# [ABOUT THIS TASK]
All entries must be repeated exactly; do not include the pictures.

***** EXTRACTED RECORDS

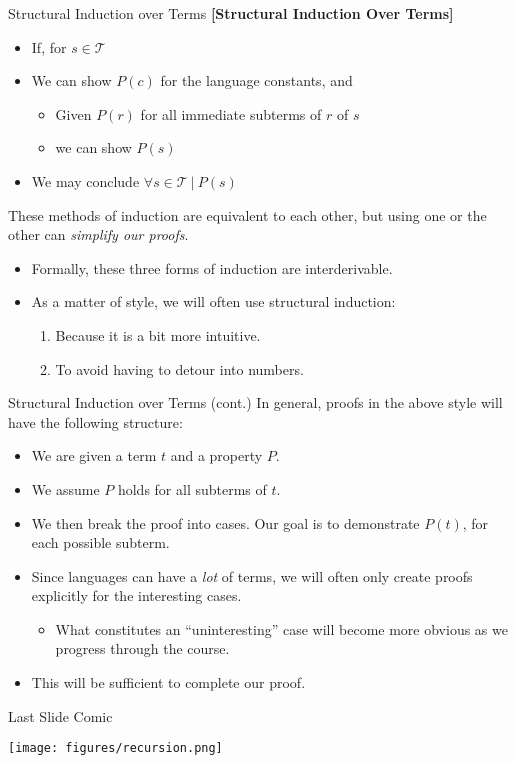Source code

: \documentclass[11pt]{beamer}
\begin{document}
\begin{frame}[fragile=singleslide]{Structural Induction over Terms}
\textbf{[Structural Induction Over Terms]}
\begin{itemize}
\item If, for $s \in \mathcal{T}$
\item We can show $P(c)$ for the language constants, and
\begin{itemize}
\item Given $P(r)$ for all immediate subterms of $r$ of $s$
\item we can show $P(s)$
\end{itemize}
\item We may conclude $\forall s \in \mathcal{T} \:|\: P(s)$
\end{itemize}
These methods of induction are equivalent to each other, but using one or the other can \emph{simplify our proofs}.
\begin{itemize}
\item Formally, these three forms of induction are interderivable.  
\item As a matter of style, we will often use structural induction:
\begin{enumerate}
\item Because it is a bit more intuitive.
\item To avoid having to detour into numbers.
\end{enumerate}
\end{itemize}
\end{frame}

\begin{frame}[fragile=singleslide]{Structural Induction over Terms (cont.)}
In general, proofs in the above style will have the following structure:
\begin{itemize}
\item We are given a term $t$ and a property $P$.
\item We assume $P$ holds for all subterms of $t$.
\item We then break the proof into cases.  Our goal is to demonstrate $P(t)$, for each possible subterm.  
\item Since languages can have a \emph{lot} of terms, we will often only create proofs explicitly for the interesting cases.  
\begin{itemize}
\item What constitutes an ``uninteresting'' case will become more obvious as we progress through the course.  
\end{itemize}
\item This will be sufficient to complete our proof.
\end{itemize}
\end{frame}

\begin{frame}[fragile=singleslide]{Last Slide Comic}
\begin{center}
\texttt{[image: figures/recursion.png]}
\end{center}
\end{frame}
\end{document}
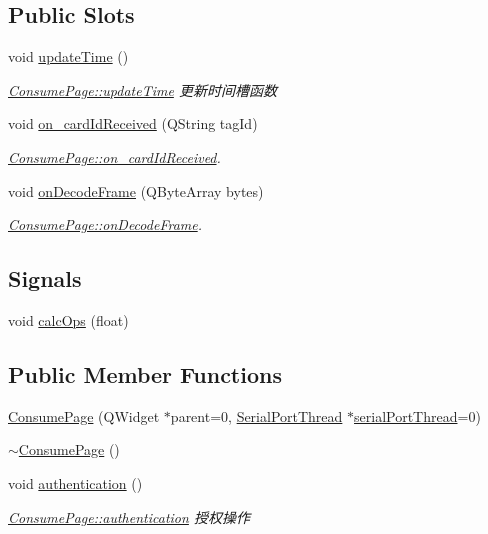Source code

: \subsection*{Public Slots}
\begin{DoxyCompactItemize}
\item 
void \mbox{\hyperlink{class_consume_page_ad00cdadd4302bfb963b4e1c2487b7653}{update\+Time}} ()
\begin{DoxyCompactList}\small\item\em \mbox{\hyperlink{class_consume_page_ad00cdadd4302bfb963b4e1c2487b7653}{Consume\+Page\+::update\+Time}} 更新时间槽函数 \end{DoxyCompactList}\item 
void \mbox{\hyperlink{class_consume_page_a10832a40b02705ec9c951673e1a7e6da}{on\+\_\+card\+Id\+Received}} (Q\+String tag\+Id)
\begin{DoxyCompactList}\small\item\em \mbox{\hyperlink{class_consume_page_a10832a40b02705ec9c951673e1a7e6da}{Consume\+Page\+::on\+\_\+card\+Id\+Received}}. \end{DoxyCompactList}\item 
void \mbox{\hyperlink{class_consume_page_aad2165e62407257cd5a061a75e3e8cd2}{on\+Decode\+Frame}} (Q\+Byte\+Array bytes)
\begin{DoxyCompactList}\small\item\em \mbox{\hyperlink{class_consume_page_aad2165e62407257cd5a061a75e3e8cd2}{Consume\+Page\+::on\+Decode\+Frame}}. \end{DoxyCompactList}\end{DoxyCompactItemize}
\subsection*{Signals}
\begin{DoxyCompactItemize}
\item 
void \mbox{\hyperlink{class_consume_page_ac51abb2cb079fc3884f4999d6467ad1b}{calc\+Ops}} (float)
\end{DoxyCompactItemize}
\subsection*{Public Member Functions}
\begin{DoxyCompactItemize}
\item 
\mbox{\hyperlink{class_consume_page_a2215feb8cdf2b12d83d4b6ff9f567661}{Consume\+Page}} (Q\+Widget $\ast$parent=0, \mbox{\hyperlink{class_serial_port_thread}{Serial\+Port\+Thread}} $\ast$\mbox{\hyperlink{class_consume_page_ae29d14c1d1d1ce6e6281a2dec3ade6a0}{serial\+Port\+Thread}}=0)
\item 
\mbox{\hyperlink{class_consume_page_a9a7b49db8398a51d064d8a96f6f78e61}{$\sim$\+Consume\+Page}} ()
\item 
void \mbox{\hyperlink{class_consume_page_a26ad9f5afc48a91b04f6ba99f524dc44}{authentication}} ()
\begin{DoxyCompactList}\small\item\em \mbox{\hyperlink{class_consume_page_a26ad9f5afc48a91b04f6ba99f524dc44}{Consume\+Page\+::authentication}} 授权操作 \end{DoxyCompactList}\end{DoxyCompactItemize}

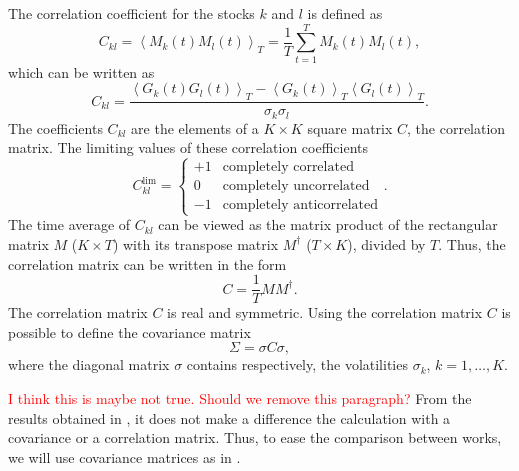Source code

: The correlation coefficient for the stocks $k$ and $l$ is defined as
\cite{non_stationarity_fin_guhr}
\begin{equation}
    C_{kl} = \left\langle M_{k} \left( t \right) M_{l} \left( t \right)
    \right\rangle_{T} = \frac{1}{T} \sum_{t=1}^{T} M_{k} \left( t \right) M_{l}
    \left( t \right),
\end{equation}
which can be written as
\begin{equation}
    C_{kl} = \frac{\left\langle G_{k} \left( t \right) G_{l} \left( t \right)
    \right\rangle_{T} - \left\langle G_{k} \left( t \right) \right\rangle_{T}
    \left\langle G_{l} \left( t \right) \right\rangle_{T}}
    {\sigma_{k} \sigma_{l}}.
\end{equation}
The coefficients $C_{kl}$ are the elements of a $K \times K$ square matrix $C$,
the correlation matrix. The limiting values of these correlation coefficients
\begin{equation}
    C_{kl}^{\text{lim}} =
    \left\{
    \begin{array}{cc}
    +1 & \text{completely correlated}  \\
    0  & \text{completely uncorrelated}\\
    -1 & \text{completely anticorrelated}
    \end{array}
    \right. .
\end{equation}
The time average of $C_{kl}$ can be viewed as the matrix product of the
rectangular matrix $M$ ($K \times T$) with its transpose matrix $M^{\dagger}$
($T \times K$), divided by $T$. Thus, the correlation matrix can be written in
the form
\begin{equation}
    C = \frac{1}{T} M M^{\dagger}.
\end{equation}
The correlation matrix $C$ is real and symmetric. Using the correlation matrix
$C$ is possible to define the covariance matrix
\cite{exact_distributions_guhr,credit_risk_guhr,portfolio_distributions_guhr,asset_correlations_guhr,stochastic_cov_guhr}
\begin{equation}
    \Sigma = \sigma C \sigma ,
\end{equation}
where the diagonal matrix $\sigma$ contains respectively, the volatilities
$\sigma_{k}$, $k = 1, \ldots, K$.

\textcolor{red}{I think this is maybe not true. Should we remove this
paragraph?}
From the results obtained in
\cite{non_stationarity_fin_guhr,portfolio_distributions_guhr}, it does not make
a difference the calculation with a covariance or a correlation matrix. Thus,
to ease the comparison between works, we will use covariance matrices as in
\cite{non_stationarity_fin_guhr}.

**********

# [WRITTEN ANSWER]
Source code

: \documentclass[11pt]{beamer}
\begin{document}
\begin{frame}[fragile=singleslide]{Structural Induction over Terms}
\textbf{[Structural Induction Over Terms]}
\begin{itemize}
\item If, for $s \in \mathcal{T}$
\item We can show $P(c)$ for the language constants, and
\begin{itemize}
\item Given $P(r)$ for all immediate subterms of $r$ of $s$
\item we can show $P(s)$
\end{itemize}
\item We may conclude $\forall s \in \mathcal{T} \:|\: P(s)$
\end{itemize}
These methods of induction are equivalent to each other, but using one or the other can \emph{simplify our proofs}.
\begin{itemize}
\item Formally, these three forms of induction are interderivable.  
\item As a matter of style, we will often use structural induction:
\begin{enumerate}
\item Because it is a bit more intuitive.
\item To avoid having to detour into numbers.
\end{enumerate}
\end{itemize}
\end{frame}

\begin{frame}[fragile=singleslide]{Structural Induction over Terms (cont.)}
In general, proofs in the above style will have the following structure:
\begin{itemize}
\item We are given a term $t$ and a property $P$.
\item We assume $P$ holds for all subterms of $t$.
\item We then break the proof into cases.  Our goal is to demonstrate $P(t)$, for each possible subterm.  
\item Since languages can have a \emph{lot} of terms, we will often only create proofs explicitly for the interesting cases.  
\begin{itemize}
\item What constitutes an ``uninteresting'' case will become more obvious as we progress through the course.  
\end{itemize}
\item This will be sufficient to complete our proof.
\end{itemize}
\end{frame}

\begin{frame}[fragile=singleslide]{Last Slide Comic}
\begin{center}
\texttt{[image: figures/recursion.png]}
\end{center}
\end{frame}
\end{document}
Source code

: \subsection*{Public Slots}
\begin{DoxyCompactItemize}
\item 
void \mbox{\hyperlink{class_consume_page_ad00cdadd4302bfb963b4e1c2487b7653}{update\+Time}} ()
\begin{DoxyCompactList}\small\item\em \mbox{\hyperlink{class_consume_page_ad00cdadd4302bfb963b4e1c2487b7653}{Consume\+Page\+::update\+Time}} 更新时间槽函数 \end{DoxyCompactList}\item 
void \mbox{\hyperlink{class_consume_page_a10832a40b02705ec9c951673e1a7e6da}{on\+\_\+card\+Id\+Received}} (Q\+String tag\+Id)
\begin{DoxyCompactList}\small\item\em \mbox{\hyperlink{class_consume_page_a10832a40b02705ec9c951673e1a7e6da}{Consume\+Page\+::on\+\_\+card\+Id\+Received}}. \end{DoxyCompactList}\item 
void \mbox{\hyperlink{class_consume_page_aad2165e62407257cd5a061a75e3e8cd2}{on\+Decode\+Frame}} (Q\+Byte\+Array bytes)
\begin{DoxyCompactList}\small\item\em \mbox{\hyperlink{class_consume_page_aad2165e62407257cd5a061a75e3e8cd2}{Consume\+Page\+::on\+Decode\+Frame}}. \end{DoxyCompactList}\end{DoxyCompactItemize}
\subsection*{Signals}
\begin{DoxyCompactItemize}
\item 
void \mbox{\hyperlink{class_consume_page_ac51abb2cb079fc3884f4999d6467ad1b}{calc\+Ops}} (float)
\end{DoxyCompactItemize}
\subsection*{Public Member Functions}
\begin{DoxyCompactItemize}
\item 
\mbox{\hyperlink{class_consume_page_a2215feb8cdf2b12d83d4b6ff9f567661}{Consume\+Page}} (Q\+Widget $\ast$parent=0, \mbox{\hyperlink{class_serial_port_thread}{Serial\+Port\+Thread}} $\ast$\mbox{\hyperlink{class_consume_page_ae29d14c1d1d1ce6e6281a2dec3ade6a0}{serial\+Port\+Thread}}=0)
\item 
\mbox{\hyperlink{class_consume_page_a9a7b49db8398a51d064d8a96f6f78e61}{$\sim$\+Consume\+Page}} ()
\item 
void \mbox{\hyperlink{class_consume_page_a26ad9f5afc48a91b04f6ba99f524dc44}{authentication}} ()
\begin{DoxyCompactList}\small\item\em \mbox{\hyperlink{class_consume_page_a26ad9f5afc48a91b04f6ba99f524dc44}{Consume\+Page\+::authentication}} 授权操作 \end{DoxyCompactList}\end{DoxyCompactItemize}

Source code

: The correlation coefficient for the stocks $k$ and $l$ is defined as
\cite{non_stationarity_fin_guhr}
\begin{equation}
    C_{kl} = \left\langle M_{k} \left( t \right) M_{l} \left( t \right)
    \right\rangle_{T} = \frac{1}{T} \sum_{t=1}^{T} M_{k} \left( t \right) M_{l}
    \left( t \right),
\end{equation}
which can be written as
\begin{equation}
    C_{kl} = \frac{\left\langle G_{k} \left( t \right) G_{l} \left( t \right)
    \right\rangle_{T} - \left\langle G_{k} \left( t \right) \right\rangle_{T}
    \left\langle G_{l} \left( t \right) \right\rangle_{T}}
    {\sigma_{k} \sigma_{l}}.
\end{equation}
The coefficients $C_{kl}$ are the elements of a $K \times K$ square matrix $C$,
the correlation matrix. The limiting values of these correlation coefficients
\begin{equation}
    C_{kl}^{\text{lim}} =
    \left\{
    \begin{array}{cc}
    +1 & \text{completely correlated}  \\
    0  & \text{completely uncorrelated}\\
    -1 & \text{completely anticorrelated}
    \end{array}
    \right. .
\end{equation}
The time average of $C_{kl}$ can be viewed as the matrix product of the
rectangular matrix $M$ ($K \times T$) with its transpose matrix $M^{\dagger}$
($T \times K$), divided by $T$. Thus, the correlation matrix can be written in
the form
\begin{equation}
    C = \frac{1}{T} M M^{\dagger}.
\end{equation}
The correlation matrix $C$ is real and symmetric. Using the correlation matrix
$C$ is possible to define the covariance matrix
\cite{exact_distributions_guhr,credit_risk_guhr,portfolio_distributions_guhr,asset_correlations_guhr,stochastic_cov_guhr}
\begin{equation}
    \Sigma = \sigma C \sigma ,
\end{equation}
where the diagonal matrix $\sigma$ contains respectively, the volatilities
$\sigma_{k}$, $k = 1, \ldots, K$.

\textcolor{red}{I think this is maybe not true. Should we remove this
paragraph?}
From the results obtained in
\cite{non_stationarity_fin_guhr,portfolio_distributions_guhr}, it does not make
a difference the calculation with a covariance or a correlation matrix. Thus,
to ease the comparison between works, we will use covariance matrices as in
\cite{non_stationarity_fin_guhr}.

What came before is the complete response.